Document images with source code
[Start of Attachment]

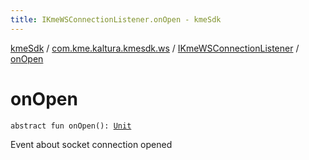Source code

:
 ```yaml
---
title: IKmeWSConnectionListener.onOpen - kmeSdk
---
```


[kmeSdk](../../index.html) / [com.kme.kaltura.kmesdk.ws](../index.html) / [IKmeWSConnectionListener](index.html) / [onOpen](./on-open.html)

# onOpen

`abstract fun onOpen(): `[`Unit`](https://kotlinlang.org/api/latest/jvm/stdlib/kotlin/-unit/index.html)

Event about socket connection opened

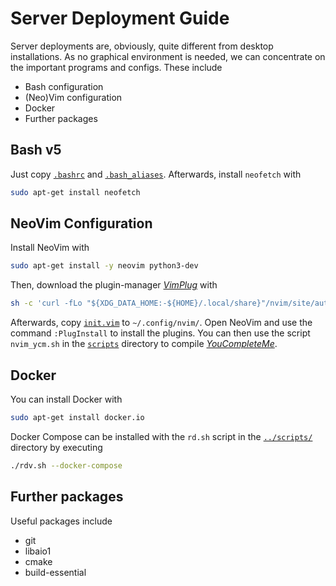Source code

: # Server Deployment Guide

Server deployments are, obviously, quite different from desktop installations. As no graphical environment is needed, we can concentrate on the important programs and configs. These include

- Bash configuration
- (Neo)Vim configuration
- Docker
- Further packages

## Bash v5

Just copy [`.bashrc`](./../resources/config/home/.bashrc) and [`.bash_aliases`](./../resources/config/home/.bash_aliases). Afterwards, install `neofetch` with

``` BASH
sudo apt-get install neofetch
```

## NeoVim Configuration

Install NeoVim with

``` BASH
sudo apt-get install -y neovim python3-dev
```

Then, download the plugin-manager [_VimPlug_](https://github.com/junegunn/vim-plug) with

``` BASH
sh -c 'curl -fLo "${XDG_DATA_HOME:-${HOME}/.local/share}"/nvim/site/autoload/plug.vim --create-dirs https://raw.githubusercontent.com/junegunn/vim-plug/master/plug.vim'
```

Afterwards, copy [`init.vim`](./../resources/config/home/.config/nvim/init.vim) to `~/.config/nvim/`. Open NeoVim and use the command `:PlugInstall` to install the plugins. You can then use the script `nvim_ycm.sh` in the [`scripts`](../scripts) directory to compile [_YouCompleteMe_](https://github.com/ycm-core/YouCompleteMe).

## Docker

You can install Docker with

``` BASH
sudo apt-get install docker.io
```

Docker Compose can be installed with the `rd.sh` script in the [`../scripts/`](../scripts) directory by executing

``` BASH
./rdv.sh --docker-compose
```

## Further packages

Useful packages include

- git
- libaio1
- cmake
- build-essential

[End of Attachment]
[Start of Attachment]

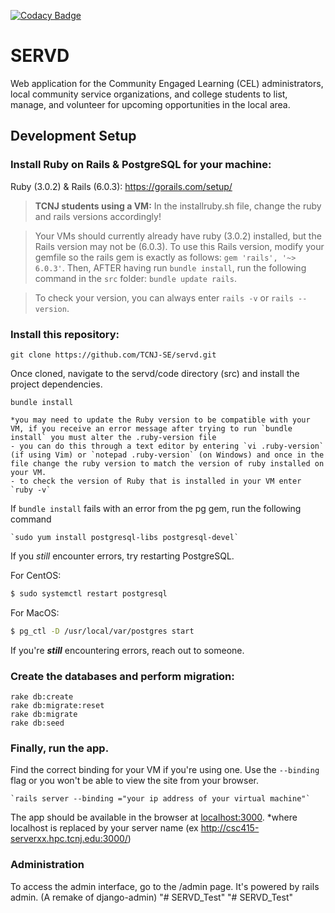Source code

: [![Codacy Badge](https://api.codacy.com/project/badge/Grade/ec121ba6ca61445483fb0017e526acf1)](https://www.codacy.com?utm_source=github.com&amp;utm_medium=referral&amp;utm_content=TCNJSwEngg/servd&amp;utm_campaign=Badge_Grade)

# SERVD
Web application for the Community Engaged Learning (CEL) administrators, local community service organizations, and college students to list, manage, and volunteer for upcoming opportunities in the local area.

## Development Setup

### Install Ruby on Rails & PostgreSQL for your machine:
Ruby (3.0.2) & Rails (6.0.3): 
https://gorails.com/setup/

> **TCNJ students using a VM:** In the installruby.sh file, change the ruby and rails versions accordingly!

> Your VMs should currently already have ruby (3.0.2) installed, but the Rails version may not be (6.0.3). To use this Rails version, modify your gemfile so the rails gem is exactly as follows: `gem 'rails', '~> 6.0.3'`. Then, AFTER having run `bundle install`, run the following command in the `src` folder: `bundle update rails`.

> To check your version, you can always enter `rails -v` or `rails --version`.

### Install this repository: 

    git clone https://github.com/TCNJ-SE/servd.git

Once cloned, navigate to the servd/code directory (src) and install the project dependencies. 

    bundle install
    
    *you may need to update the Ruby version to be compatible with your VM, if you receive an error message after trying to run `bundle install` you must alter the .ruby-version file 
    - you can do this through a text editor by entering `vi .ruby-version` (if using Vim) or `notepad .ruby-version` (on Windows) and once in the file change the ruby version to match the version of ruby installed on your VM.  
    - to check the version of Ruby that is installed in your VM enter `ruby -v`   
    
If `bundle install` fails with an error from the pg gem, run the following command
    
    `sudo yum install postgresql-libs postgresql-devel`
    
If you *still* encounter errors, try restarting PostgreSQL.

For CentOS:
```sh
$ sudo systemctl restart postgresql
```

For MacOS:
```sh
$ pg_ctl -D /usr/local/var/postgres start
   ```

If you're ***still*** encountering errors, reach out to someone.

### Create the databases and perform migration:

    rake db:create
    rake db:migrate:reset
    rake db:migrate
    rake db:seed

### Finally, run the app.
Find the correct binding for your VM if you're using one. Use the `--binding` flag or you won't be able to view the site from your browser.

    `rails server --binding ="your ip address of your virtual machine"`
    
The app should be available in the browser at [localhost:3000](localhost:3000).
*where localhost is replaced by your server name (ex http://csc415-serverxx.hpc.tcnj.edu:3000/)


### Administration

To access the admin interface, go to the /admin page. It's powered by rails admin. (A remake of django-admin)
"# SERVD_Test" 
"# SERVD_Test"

[End of Attachment]

→ EXERCISE: State how many lines of the records above contain the word "copy", giving only that number.

→ THE COMPLETED TASK: 2